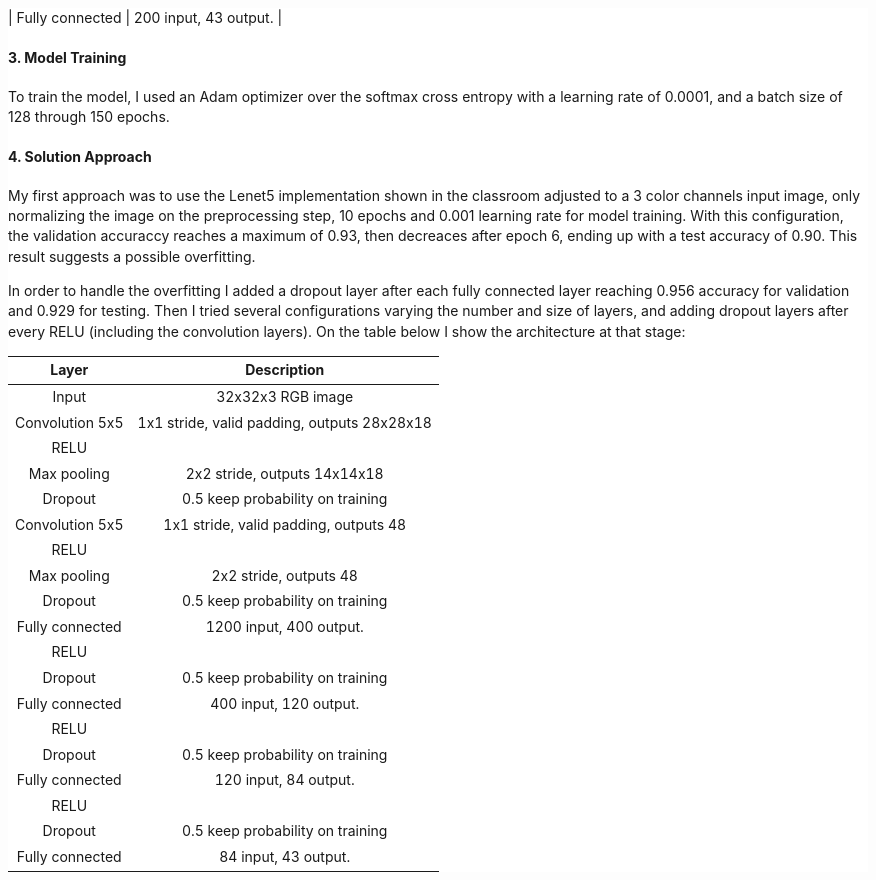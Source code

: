 | Fully connected		| 200 input, 43 output.   	        			|



#### 3. Model Training

To train the model, I used an Adam optimizer over the softmax cross entropy with a learning rate of 0.0001, and a batch size of 128 through 150 epochs.


#### 4. Solution Approach

My first approach was to use the Lenet5 implementation shown in the classroom adjusted to a 3 color channels input image, only normalizing the image on the preprocessing step, 10 epochs and 0.001 learning rate for model training. With this configuration, the validation accuraccy reaches a maximum of 0.93, then decreaces after epoch 6, ending up with a test accuracy of 0.90. This result suggests a possible overfitting.

In order to handle the overfitting I added a dropout layer after each fully connected layer reaching 0.956 accuracy for validation and 0.929 for testing. Then I tried several configurations varying the number and size of layers, and adding dropout layers after every RELU (including the convolution layers). On the table below I show the architecture at that stage:

| Layer         		|     Description	        					| 
|:---------------------:|:---------------------------------------------:| 
| Input         		| 32x32x3 RGB image   							| 
| Convolution 5x5     	| 1x1 stride, valid padding, outputs 28x28x18 	|
| RELU					|												|
| Max pooling	      	| 2x2 stride,  outputs 14x14x18                 |
| Dropout               | 0.5 keep probability on training              |
| Convolution 5x5     	| 1x1 stride, valid padding, outputs 48     	|
| RELU					|												|
| Max pooling	      	| 2x2 stride,  outputs 48                       |
| Dropout               | 0.5 keep probability on training              |
| Fully connected		| 1200 input, 400 output.   					|
| RELU					|												|
| Dropout               | 0.5 keep probability on training              |
| Fully connected		| 400 input, 120 output.   			    		|
| RELU					|												|
| Dropout               | 0.5 keep probability on training              |
| Fully connected		| 120 input, 84 output.   					    |
| RELU					|												|
| Dropout               | 0.5 keep probability on training              |
| Fully connected		| 84 input, 43 output.   	        			|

──────────────────────────────

About this task :: Gather up the lines containing the word "padding" from these records and copy them.

The completed task ::
| Convolution 5x5     	| 1x1 stride, valid padding, outputs 28x28x18 	|
| Convolution 5x5     	| 1x1 stride, valid padding, outputs 48     	|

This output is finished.